Clinical Profile of Type 2 Diabetes Mellitus Patients with Diabetic Nephropathy in a Tertiary Care Centre - A Study From Rural Population of Uttar Pradesh
Journal Title: Journal of Medical Science And clinical Research - Year 2017, Vol 5, Issue 8
Abstract
Background: Diabetic nephropathy (DN) is one of the major causes of morbidity and mortality among patients with diabetes worldwide. Data on DN patients in India are scarce. Objectives: The aim of this study was to determine the clinical profile of patients with DN and its associated factors in Rural India. Materials and Methods: A cross-sectional observational study was conducted among 130 DN patients in OPD and admitted in Uttar Pradesh rural institute of medical sciences (UPRIMS&R) , Saifai , Etawah from Jan 2016 to July 2017. Patients of type 2 Diabetes as per WHO criteria who had nephropathy were included. A Detailed history was taken and clinical examination was done. Urine routine and microscopic examination and biochemical investigations were done. Patients were subjected to ultrasound of kidneys Results: The mean age of the patients was 56.50 ± 14.2 years. The mean BMI was 25.9 ± 2.3 kg/m2 and mean systolic and diastolic BP were 136 ± 12.8 and 84 ± 10.5 mmHg, respectively. The mean HbA1c was 9.7 ± 2.9 and mean serum creatinine was 4.2 ± 2.1 mg/dl. Mean duration of diabetes was 9.5 ± 5.6 yrs. All patients were on an antidiabetic treatment plan and the therapeutic regimens were classified as insulin injection only (60%); oral hypoglycemic agent (OHA) only (32.3%); and diet and exercise therapy (7.7%).

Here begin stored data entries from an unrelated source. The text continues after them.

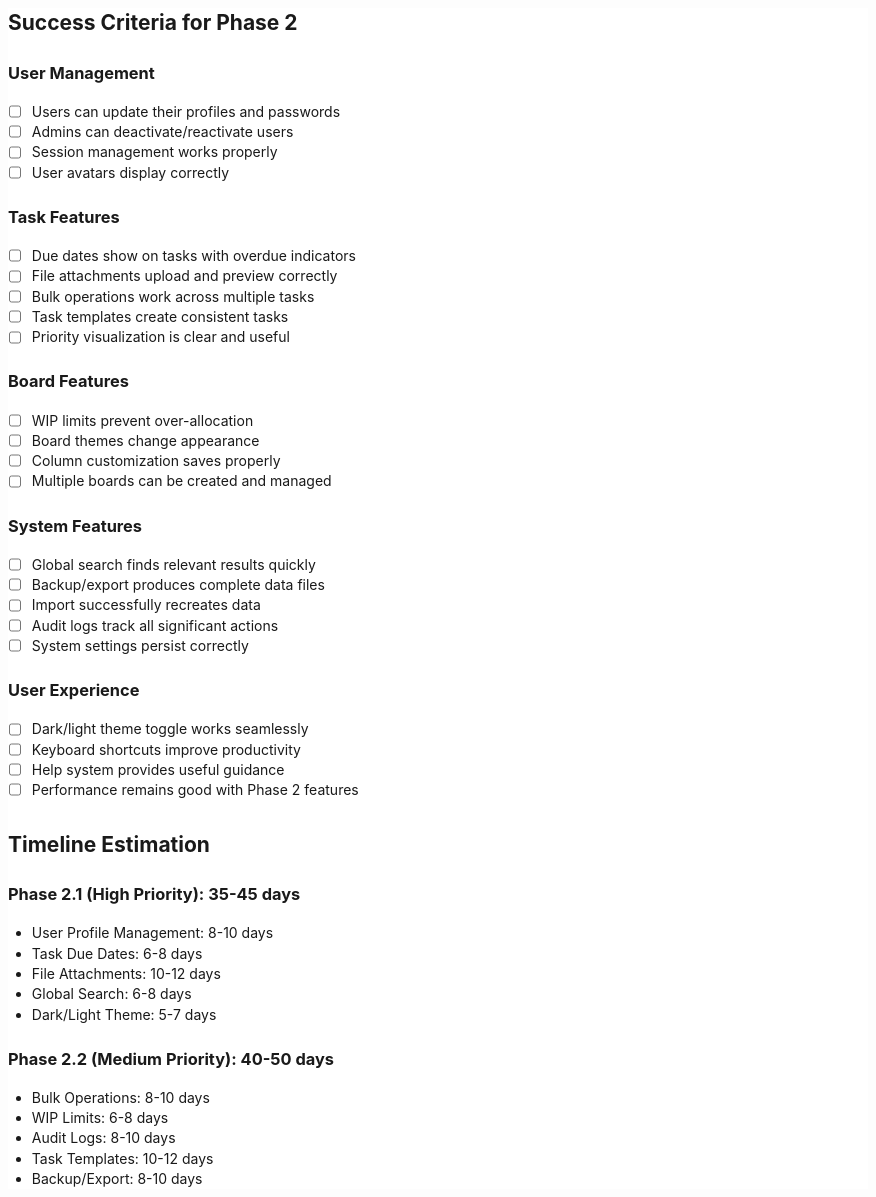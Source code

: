 ## Success Criteria for Phase 2

### User Management
- [ ] Users can update their profiles and passwords
- [ ] Admins can deactivate/reactivate users
- [ ] Session management works properly
- [ ] User avatars display correctly

### Task Features
- [ ] Due dates show on tasks with overdue indicators
- [ ] File attachments upload and preview correctly
- [ ] Bulk operations work across multiple tasks
- [ ] Task templates create consistent tasks
- [ ] Priority visualization is clear and useful

### Board Features
- [ ] WIP limits prevent over-allocation
- [ ] Board themes change appearance
- [ ] Column customization saves properly
- [ ] Multiple boards can be created and managed

### System Features
- [ ] Global search finds relevant results quickly
- [ ] Backup/export produces complete data files
- [ ] Import successfully recreates data
- [ ] Audit logs track all significant actions
- [ ] System settings persist correctly

### User Experience
- [ ] Dark/light theme toggle works seamlessly
- [ ] Keyboard shortcuts improve productivity
- [ ] Help system provides useful guidance
- [ ] Performance remains good with Phase 2 features

## Timeline Estimation

### Phase 2.1 (High Priority): 35-45 days
- User Profile Management: 8-10 days
- Task Due Dates: 6-8 days
- File Attachments: 10-12 days
- Global Search: 6-8 days
- Dark/Light Theme: 5-7 days

### Phase 2.2 (Medium Priority): 40-50 days
- Bulk Operations: 8-10 days
- WIP Limits: 6-8 days
- Audit Logs: 8-10 days
- Task Templates: 10-12 days
- Backup/Export: 8-10 days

Almost all of the patients suffered co-morbidity, including retinopathy (83.07 %), cardiovascular disease (35.4 %), and neuropathy (86.15 %) Conclusion: There is a high prevalence of nephropathy in ambulatory type 2 diabetes patients. Over 20% of type 2 diabetes patients with CKD are at a high or very high risk of adverse cardiovascular outcomes. Hypertension is an important modifiable risk factor for patients with CKD. Risk stratification of patients is important and should be part of routine care to facilitate interventions to mitigate adverse outcomes.